Yankee Atomic Elec. Co. v. Secretary of Com.

Citation526 N.E.2d 1246,403 Mass. 203
PartiesYANKEE ATOMIC ELECTRIC COMPANY, et al. 1 v. SECRETARY OF the COMMONWEALTH et al. 2 Supreme Judicial Court of Massachusetts, Suffolk
Decision Date11 August 1988
CourtUnited States State Supreme Judicial Court of Massachusetts

Thomas R. Kiley, Robert E. Sullivan, Laurie S. Gill and David R. Friedman, Boston, for plaintiffs.

James M. Shannon, Atty. Gen., Thomas A. Barnico and Paul A. Lazour, Asst. Attys. Gen., for Secretary of the Com. and another.

Ellen J. Messing, Boston, for Christopher J. Hodgkins and others, interveners.

William S. Stowe, Boston, for Boston Edison Co., amicus curiae.

Patrick W. Hanifin and Wayne S. Henderson, Boston, for New England Legal Foundation, amicus curiae.

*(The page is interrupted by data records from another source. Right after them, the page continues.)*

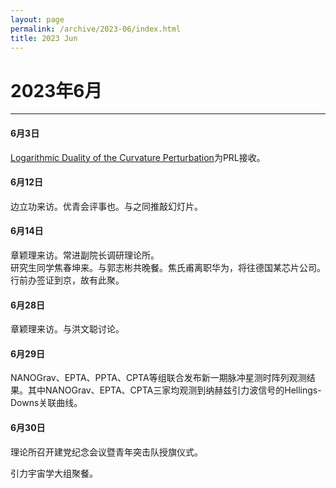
```yaml
---
layout: page
permalink: /archive/2023-06/index.html
title: 2023 Jun
---
```


# 2023年6月

---

#### 6月3日

[Logarithmic Duality of the Curvature Perturbation](https://doi.org/10.1103/PhysRevLett.131.011002)为PRL接收。

#### 6月12日

边立功来访。优青会评事也。与之同推敲幻灯片。

#### 6月14日

章颖理来访。常进副院长调研理论所。<br>研究生同学焦春坤来。与郭志彬共晚餐。焦氏甫离职华为，将往德国某芯片公司。行前办签证到京，故有此聚。

#### 6月28日

章颖理来访。与洪文聪讨论。

#### 6月29日

NANOGrav、EPTA、PPTA、CPTA等组联合发布新一期脉冲星测时阵列观测结果。其中NANOGrav、EPTA、CPTA三家均观测到纳赫兹引力波信号的Hellings-Downs关联曲线。

#### 6月30日

理论所召开建党纪念会议暨青年突击队授旗仪式。

引力宇宙学大组聚餐。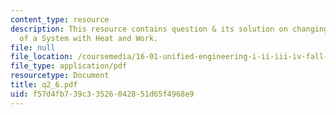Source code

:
```yaml
---
content_type: resource
description: This resource contains question & its solution on changing the State
  of a System with Heat and Work.
file: null
file_location: /coursemedia/16-01-unified-engineering-i-ii-iii-iv-fall-2005-spring-2006/f57d4fb739c33526042851d65f4968e9_q2_6.pdf
file_type: application/pdf
resourcetype: Document
title: q2_6.pdf
uid: f57d4fb7-39c3-3526-0428-51d65f4968e9
---
```

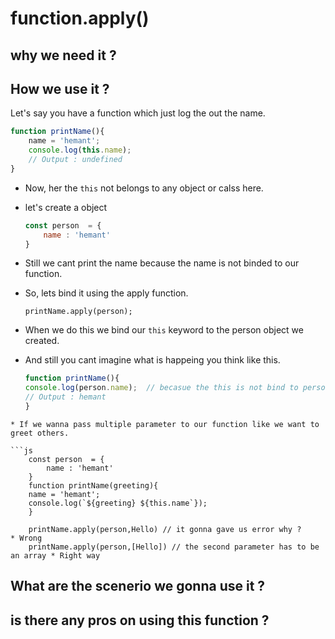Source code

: # function.apply()

## why we need it ?

## How we use it ?

Let's say you have a function which just log the out the name.

```js
function printName(){
    name = 'hemant';
    console.log(this.name);
    // Output : undefined
}
```
* Now, her the `this` not belongs to any object or calss here.
* let's create a object 
    ```js
    const person  = {
        name : 'hemant'
    }
    ```
* Still we cant print the name because the name is not binded to our function.
* So, lets bind it using the apply function.

    `printName.apply(person);`

* When we do this we bind our `this` keyword to the person object we created.
* And still you cant imagine what is happeing you think like this.

    ```js
    function printName(){
    console.log(person.name);  // becasue the this is not bind to person object
    // Output : hemant 
    }
```
* If we wanna pass multiple parameter to our function like we want to greet others.

```js
    const person  = {
        name : 'hemant'
    }
    function printName(greeting){
    name = 'hemant';
    console.log(`${greeting} ${this.name`});
    }

    printName.apply(person,Hello) // it gonna gave us error why ?              * Wrong 
    printName.apply(person,[Hello]) // the second parameter has to be an array * Right way
```



## What are the scenerio we gonna use it ?

## is there any pros on using this function ?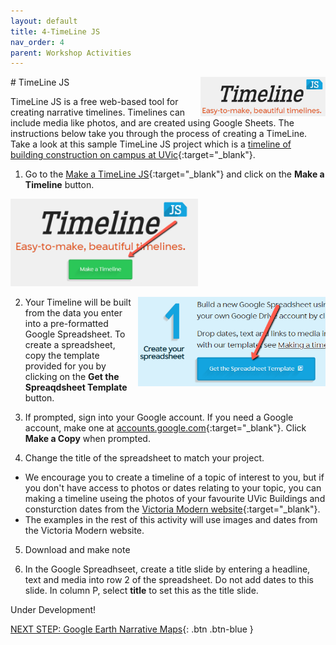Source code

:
 ```yaml
---
layout: default
title: 4-TimeLine JS
nav_order: 4
parent: Workshop Activities
---
```

<img src="images/timeline-logo.png" style="float:right;width:200px" alt="TimeLine JS Logo">
# TimeLine JS

TimeLine JS is a free web-based tool for creating narrative timelines. Timelines can include media like photos, and are created using Google Sheets. The instructions below take you through the process of creating a TimeLine. Take a look at this sample TimeLine JS project which is a [timeline of building construction on campus at UVic](https://bit.ly/2W5LvBO){:target="_blank"}.

1. Go to the [Make a TimeLine JS](https://timeline.knightlab.com/){:target="_blank"} and click on the **Make a Timeline** button.
<img src="images/timeline-make.png" style="width:300px" alt="TimeLine JS Make Button">

2. <img src="images/timeline-template.png" style="float:right;width:300px;" alt="Copy the Google Sheets template">Your Timeline will be built from the data you enter into a pre-formatted Google Spreadsheet. To create a spreadsheet, copy the template provided for you by clicking on the **Get the Spreaqdsheet Template** button. 

3. If prompted, sign into your Google account. If you need a Google account, make one at [accounts.google.com](https://accounts.google.com){:target="_blank"}. Click **Make a Copy** when prompted.

4. Change the title of the spreadsheet to match your project. 
- We encourage you to create a timeline of a topic of interest to you, but if you don't have access to photos or dates relating to your topic, you can making a timeline useing the photos of your favourite UVic Buildings and consturction dates from the [Victoria Modern website](http://uvac.uvic.ca/Architecture_Exhibits/UVic_campus/){:target="_blank"}. 
- The examples in the rest of this activity will use images and dates from the Victoria Modern website.

5. Download and make note

5. In the Google Spreadhseet, create a title slide by entering a headline, text and media into row 2 of the spreadsheet. Do not add dates to this slide. In column P, select **title** to set this as the title slide.

Under Development!<br>

[NEXT STEP: Google Earth Narrative Maps](google-narrative-maps.html){: .btn .btn-blue }

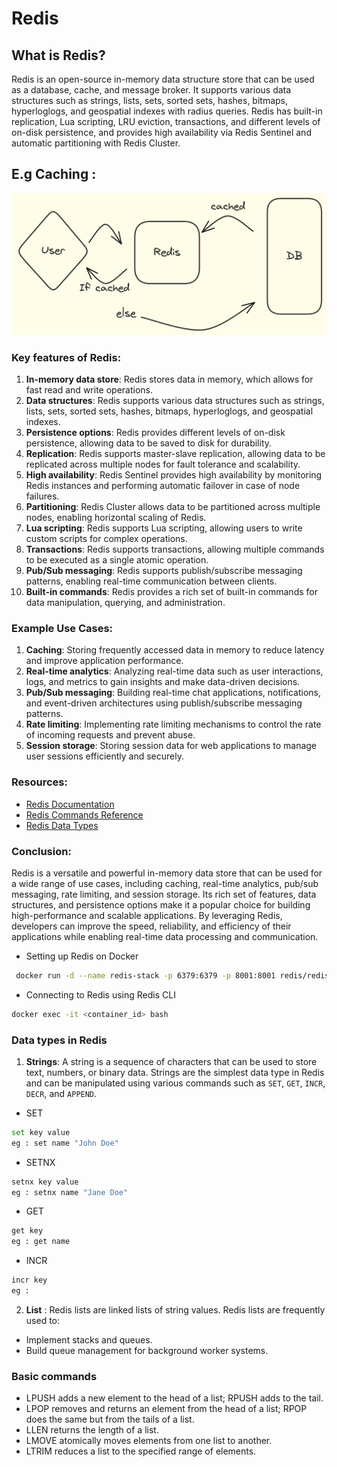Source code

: # Redis 

## What is Redis?

Redis is an open-source in-memory data structure store that can be used as a database, cache, and message broker. It supports various data structures such as strings, lists, sets, sorted sets, hashes, bitmaps, hyperloglogs, and geospatial indexes with radius queries. Redis has built-in replication, Lua scripting, LRU eviction, transactions, and different levels of on-disk persistence, and provides high availability via Redis Sentinel and automatic partitioning with Redis Cluster.

## E.g Caching : 
![alt text](./assets/image.png)


### Key features of Redis:

1. **In-memory data store**: Redis stores data in memory, which allows for fast read and write operations.
2. **Data structures**: Redis supports various data structures such as strings, lists, sets, sorted sets, hashes, bitmaps, hyperloglogs, and geospatial indexes.
3. **Persistence options**: Redis provides different levels of on-disk persistence, allowing data to be saved to disk for durability.
4. **Replication**: Redis supports master-slave replication, allowing data to be replicated across multiple nodes for fault tolerance and scalability.
5. **High availability**: Redis Sentinel provides high availability by monitoring Redis instances and performing automatic failover in case of node failures.
6. **Partitioning**: Redis Cluster allows data to be partitioned across multiple nodes, enabling horizontal scaling of Redis.
7. **Lua scripting**: Redis supports Lua scripting, allowing users to write custom scripts for complex operations.
8. **Transactions**: Redis supports transactions, allowing multiple commands to be executed as a single atomic operation.
9. **Pub/Sub messaging**: Redis supports publish/subscribe messaging patterns, enabling real-time communication between clients.
10. **Built-in commands**: Redis provides a rich set of built-in commands for data manipulation, querying, and administration.

### Example Use Cases:

1. **Caching**: Storing frequently accessed data in memory to reduce latency and improve application performance.
2. **Real-time analytics**: Analyzing real-time data such as user interactions, logs, and metrics to gain insights and make data-driven decisions.
3. **Pub/Sub messaging**: Building real-time chat applications, notifications, and event-driven architectures using publish/subscribe messaging patterns.
4. **Rate limiting**: Implementing rate limiting mechanisms to control the rate of incoming requests and prevent abuse.
5. **Session storage**: Storing session data for web applications to manage user sessions efficiently and securely.

### Resources:

- [Redis Documentation](https://redis.io/documentation)
- [Redis Commands Reference](https://redis.io/commands)
- [Redis Data Types](https://redis.io/topics/data-types)

### Conclusion:

Redis is a versatile and powerful in-memory data store that can be used for a wide range of use cases, including caching, real-time analytics, pub/sub messaging, rate limiting, and session storage. Its rich set of features, data structures, and persistence options make it a popular choice for building high-performance and scalable applications. By leveraging Redis, developers can improve the speed, reliability, and efficiency of their applications while enabling real-time data processing and communication.



- Setting up Redis on Docker

```bash
 docker run -d --name redis-stack -p 6379:6379 -p 8001:8001 redis/redis-stack:latest 
```

- Connecting to Redis using Redis CLI

```bash
docker exec -it <container_id> bash
```

### Data types in Redis

1. **Strings**: A string is a sequence of characters that can be used to store text, numbers, or binary data. Strings are the simplest data type in Redis and can be manipulated using various commands such as `SET`, `GET`, `INCR`, `DECR`, and `APPEND`.

- SET
```bash
set key value
eg : set name "John Doe"
```
- SETNX
```bash
setnx key value
eg : setnx name "Jane Doe"
```
- GET
```bash
get key
eg : get name
```
- INCR
```bash
incr key
eg : 
```

2. **List** : Redis lists are linked lists of string values. Redis lists are frequently used to:
- Implement stacks and queues.
- Build queue management for background worker systems.

### Basic commands
- LPUSH adds a new element to the head of a list; RPUSH adds to the tail.
- LPOP removes and returns an element from the head of a list; RPOP does the same but from the tails of a list.
- LLEN returns the length of a list.
- LMOVE atomically moves elements from one list to another.
- LTRIM reduces a list to the specified range of elements.


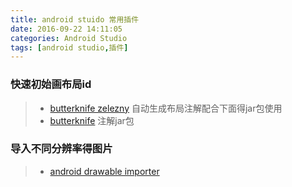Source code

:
 ```yaml
---
title: android stuido 常用插件
date: 2016-09-22 14:11:05
categories: Android Studio
tags: [android studio,插件]
---
```

### 快速初始画布局id
>* [butterknife zelezny](https://github.com/avast/android-butterknife-zelezny) 自动生成布局注解配合下面得jar包使用
>* [butterknife](https://github.com/JakeWharton/butterknife) 注解jar包

### 导入不同分辨率得图片
>* [android drawable importer](https://github.com/winterDroid/android-drawable-importer-intellij-plugin)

Before HENNESSEY, C.J., and LIACOS, ABRAMS, LYNCH and O'CONNOR, JJ.

HENNESSEY, Chief Justice.

The plaintiffs filed a complaint in the Supreme Judicial Court for Suffolk County seeking relief in the nature of certiorari and mandamus respectively against the Attorney General and the Secretary of the Commonwealth in their official capacities. The plaintiffs challenge the Attorney General's certification of an initiative petition pursuant to art. 48 of the Amendments to the Constitution of the Commonwealth. Art. 48, The Initiative, II, § 3. 3 The petition, entitled "The Stop Nuclear Waste Act" by its proponents, would, after July 4, 1989, prohibit "generation of electric power by commercial nuclear power plants in the Commonwealth by means which result in the production of nuclear waste." The plaintiffs also seek to prevent the Secretary of the Commonwealth from having the initiative measure placed on the ballot in the upcoming State election. See art. 48, The Initiative, IV, § 5. The single justice reserved and reported the case for consideration by the full court on the parties' motion.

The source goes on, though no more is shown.